• [What is expected]:
Among the entries that follow, find every line with the word "left" and list it.

• [Data extracted from a collection]:

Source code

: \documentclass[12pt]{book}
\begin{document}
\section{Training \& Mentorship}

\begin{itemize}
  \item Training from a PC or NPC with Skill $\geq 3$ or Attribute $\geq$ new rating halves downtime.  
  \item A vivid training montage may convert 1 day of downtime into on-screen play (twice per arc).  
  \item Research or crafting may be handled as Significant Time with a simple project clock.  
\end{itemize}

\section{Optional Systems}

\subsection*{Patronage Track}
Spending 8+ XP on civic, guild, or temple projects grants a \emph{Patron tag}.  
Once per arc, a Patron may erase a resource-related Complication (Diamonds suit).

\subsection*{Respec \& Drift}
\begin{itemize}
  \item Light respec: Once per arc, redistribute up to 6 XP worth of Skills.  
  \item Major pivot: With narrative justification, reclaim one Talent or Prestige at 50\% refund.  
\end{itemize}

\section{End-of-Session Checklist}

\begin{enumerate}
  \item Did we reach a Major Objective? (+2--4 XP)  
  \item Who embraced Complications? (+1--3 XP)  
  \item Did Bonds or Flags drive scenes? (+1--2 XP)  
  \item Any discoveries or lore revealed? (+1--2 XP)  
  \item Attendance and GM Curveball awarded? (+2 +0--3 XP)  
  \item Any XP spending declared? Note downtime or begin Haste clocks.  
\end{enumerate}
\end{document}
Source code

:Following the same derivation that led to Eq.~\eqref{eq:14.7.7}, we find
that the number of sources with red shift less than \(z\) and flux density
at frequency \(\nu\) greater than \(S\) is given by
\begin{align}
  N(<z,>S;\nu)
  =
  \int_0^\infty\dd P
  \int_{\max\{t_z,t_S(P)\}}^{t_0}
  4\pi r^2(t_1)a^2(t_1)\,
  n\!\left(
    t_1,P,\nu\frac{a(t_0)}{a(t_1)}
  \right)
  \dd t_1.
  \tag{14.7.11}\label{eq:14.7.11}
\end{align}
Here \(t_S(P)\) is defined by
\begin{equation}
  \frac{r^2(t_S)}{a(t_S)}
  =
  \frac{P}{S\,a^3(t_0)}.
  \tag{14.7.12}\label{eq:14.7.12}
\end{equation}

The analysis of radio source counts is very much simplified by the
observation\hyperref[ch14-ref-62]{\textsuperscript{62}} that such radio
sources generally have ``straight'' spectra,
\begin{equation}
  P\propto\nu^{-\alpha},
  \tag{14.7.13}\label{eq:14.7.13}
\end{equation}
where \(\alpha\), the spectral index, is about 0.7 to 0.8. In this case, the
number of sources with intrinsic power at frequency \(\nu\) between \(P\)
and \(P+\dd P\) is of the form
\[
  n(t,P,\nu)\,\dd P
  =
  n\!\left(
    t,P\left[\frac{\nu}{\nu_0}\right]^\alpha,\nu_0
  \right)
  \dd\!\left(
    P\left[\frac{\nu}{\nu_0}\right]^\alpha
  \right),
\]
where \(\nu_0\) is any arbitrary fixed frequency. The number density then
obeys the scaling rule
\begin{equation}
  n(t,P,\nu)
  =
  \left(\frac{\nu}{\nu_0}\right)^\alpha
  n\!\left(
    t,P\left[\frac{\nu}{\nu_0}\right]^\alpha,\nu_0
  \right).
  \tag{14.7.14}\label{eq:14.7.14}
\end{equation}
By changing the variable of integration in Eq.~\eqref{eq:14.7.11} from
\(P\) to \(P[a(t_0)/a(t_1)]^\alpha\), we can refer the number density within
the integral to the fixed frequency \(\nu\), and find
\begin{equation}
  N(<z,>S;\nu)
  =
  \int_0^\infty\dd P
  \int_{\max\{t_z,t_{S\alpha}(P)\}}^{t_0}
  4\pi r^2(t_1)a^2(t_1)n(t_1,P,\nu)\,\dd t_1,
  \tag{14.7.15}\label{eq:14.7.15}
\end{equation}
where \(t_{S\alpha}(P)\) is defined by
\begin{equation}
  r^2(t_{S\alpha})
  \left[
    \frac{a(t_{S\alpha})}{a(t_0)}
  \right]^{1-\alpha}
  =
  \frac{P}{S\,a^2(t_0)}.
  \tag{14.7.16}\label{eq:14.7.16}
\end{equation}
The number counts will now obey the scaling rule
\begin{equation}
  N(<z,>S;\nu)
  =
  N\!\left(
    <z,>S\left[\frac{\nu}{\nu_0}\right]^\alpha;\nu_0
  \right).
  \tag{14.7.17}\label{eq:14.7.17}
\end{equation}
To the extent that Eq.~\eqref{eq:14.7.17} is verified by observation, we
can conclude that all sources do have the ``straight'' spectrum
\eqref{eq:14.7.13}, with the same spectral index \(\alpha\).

• [Solution]:
  n\!\left(
  n\!\left(
    t,P\left[\frac{\nu}{\nu_0}\right]^\alpha,\nu_0
  \dd\!\left(
    P\left[\frac{\nu}{\nu_0}\right]^\alpha
  \left(\frac{\nu}{\nu_0}\right)^\alpha
  n\!\left(
    t,P\left[\frac{\nu}{\nu_0}\right]^\alpha,\nu_0
  \left[
  N\!\left(
    <z,>S\left[\frac{\nu}{\nu_0}\right]^\alpha;\nu_0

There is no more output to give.